Yekaterinburg was the centre of the country's lapidary trade, so the new stone quickly reached cutters and jewellery workshops. Ural demantoid with a clean grassy colour was immediately costly and sought after.

The turn-of-the-century heyday in jewellery

Gold disc brooch with garnets, Frankish work of the 7th century
Garnets were prized in jewellery long before Ural demantoid: a gold disc brooch set with garnets, Frankish work, 600 to 700 AD. Disk Brooch, early medieval period. The Metropolitan Museum of Art, Open Access (CC0 1.0).Disk Brooch, 600 - 700. The Metropolitan Museum of Art, Open Access (CC0 1.0)

By the late 19th and early 20th century demantoid had a firm place in the jewellery of the day. Leading workshops of the era used it freely: the green fire looked superb in brooches, rings and pendants alongside brilliant-cut diamonds and enamel. The stone carried status precisely because it was rare and costly.

Through traders the stone became known in Europe too, yet it never went mainstream: there was always too little material. Antique pieces set with Ural demantoid turn up today in museum and private collections and are valued as rarities.
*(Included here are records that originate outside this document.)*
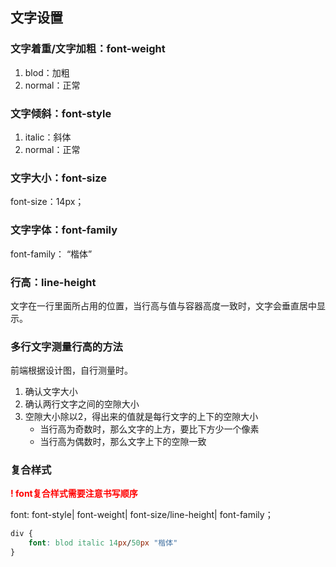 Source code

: ## 文字设置

### 文字着重/文字加粗：font-weight

1. blod：加粗
2. normal：正常



### 文字倾斜：font-style

1. italic：斜体
2. normal：正常



### 文字大小：font-size

font-size：14px；



### 文字字体：font-family

font-family： “楷体”



### 行高：line-height

文字在一行里面所占用的位置，当行高与值与容器高度一致时，文字会垂直居中显示。



### 多行文字测量行高的方法

前端根据设计图，自行测量时。

1. 确认文字大小
2. 确认两行文字之间的空隙大小
3. 空隙大小除以2，得出来的值就是每行文字的上下的空隙大小
   - 当行高为奇数时，那么文字的上方，要比下方少一个像素
   - 当行高为偶数时，那么文字上下的空隙一致



### 复合样式

**<span style="color: red">! font复合样式需要注意书写顺序</span>**

 font: font-style| font-weight| font-size/line-height| font-family；

```css
div {
    font: blod italic 14px/50px "楷体"
}
```

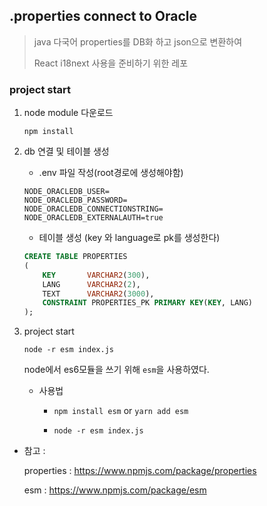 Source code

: ## .properties connect to Oracle

> java 다국어 properties를 DB화 하고 json으로 변환하여
>
> React  i18next 사용을 준비하기 위한 레포





### project start

1. node module 다운로드

   ```
   npm install
   ```

2. db 연결 및 테이블 생성

   - .env 파일 작성(root경로에 생성해야함)

   ```
   NODE_ORACLEDB_USER=
   NODE_ORACLEDB_PASSWORD=
   NODE_ORACLEDB_CONNECTIONSTRING=
   NODE_ORACLEDB_EXTERNALAUTH=true
   ```

   - 테이블 생성 (key 와 language로 pk를 생성한다)

   ```sql
   CREATE TABLE PROPERTIES 
   ( 
       KEY       VARCHAR2(300),
       LANG      VARCHAR2(2),
       TEXT      VARCHAR2(3000),
       CONSTRAINT PROPERTIES_PK PRIMARY KEY(KEY, LANG)
   );
   ```

3. project start

   ```
   node -r esm index.js
   ```

   node에서 es6모듈을 쓰기 위해 ```esm```을 사용하였다.	

   - 사용법

     - ```npm install esm``` or ```yarn add esm```

     - ```node -r esm index.js```





- 참고 :

  properties :  https://www.npmjs.com/package/properties

  esm : https://www.npmjs.com/package/esm
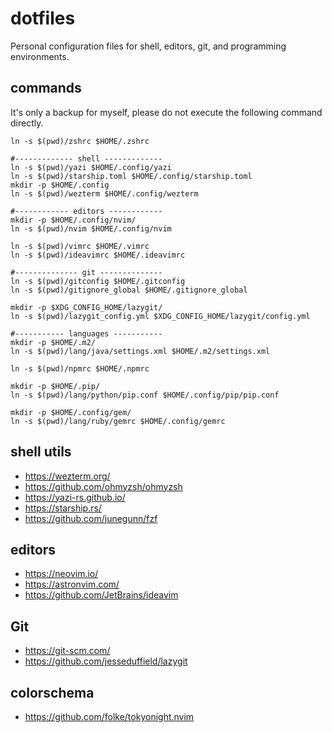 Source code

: # dotfiles

Personal configuration files for shell, editors, git, and programming environments.

## commands

It's only a backup for myself, please do not execute the following command directly.

```shell
ln -s $(pwd)/zshrc $HOME/.zshrc

#------------- shell -------------
ln -s $(pwd)/yazi $HOME/.config/yazi
ln -s $(pwd)/starship.toml $HOME/.config/starship.toml
mkdir -p $HOME/.config
ln -s $(pwd)/wezterm $HOME/.config/wezterm

#------------ editors ------------
mkdir -p $HOME/.config/nvim/
ln -s $(pwd)/nvim $HOME/.config/nvim

ln -s $(pwd)/vimrc $HOME/.vimrc
ln -s $(pwd)/ideavimrc $HOME/.ideavimrc

#-------------- git --------------
ln -s $(pwd)/gitconfig $HOME/.gitconfig
ln -s $(pwd)/gitignore_global $HOME/.gitignore_global

mkdir -p $XDG_CONFIG_HOME/lazygit/
ln -s $(pwd)/lazygit_config.yml $XDG_CONFIG_HOME/lazygit/config.yml

#----------- languages -----------
mkdir -p $HOME/.m2/
ln -s $(pwd)/lang/java/settings.xml $HOME/.m2/settings.xml

ln -s $(pwd)/npmrc $HOME/.npmrc

mkdir -p $HOME/.pip/
ln -s $(pwd)/lang/python/pip.conf $HOME/.config/pip/pip.conf

mkdir -p $HOME/.config/gem/
ln -s $(pwd)/lang/ruby/gemrc $HOME/.config/gemrc

```

## shell utils

- https://wezterm.org/
- https://github.com/ohmyzsh/ohmyzsh
- https://yazi-rs.github.io/
- https://starship.rs/
- https://github.com/junegunn/fzf

## editors

- https://neovim.io/
- https://astronvim.com/
- https://github.com/JetBrains/ideavim

## Git

- https://git-scm.com/
- https://github.com/jesseduffield/lazygit

## colorschema

- https://github.com/folke/tokyonight.nvim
The 20th century: disappearance and return

After 1917, Ural production all but stopped, and for decades demantoid practically ceased to reach Western markets. Antique pieces with the stone became scarce and rose in price.

New Ural veins were worked in the Soviet period, around Sysert and at the Mariinsky (Malyshevsky) site, but the volumes stayed small. The turning point came in the 1990s, when demantoid was found in Namibia. The African deposit gave the world market its first sizeable inflow of the stone, though it differs in character from the Ural material.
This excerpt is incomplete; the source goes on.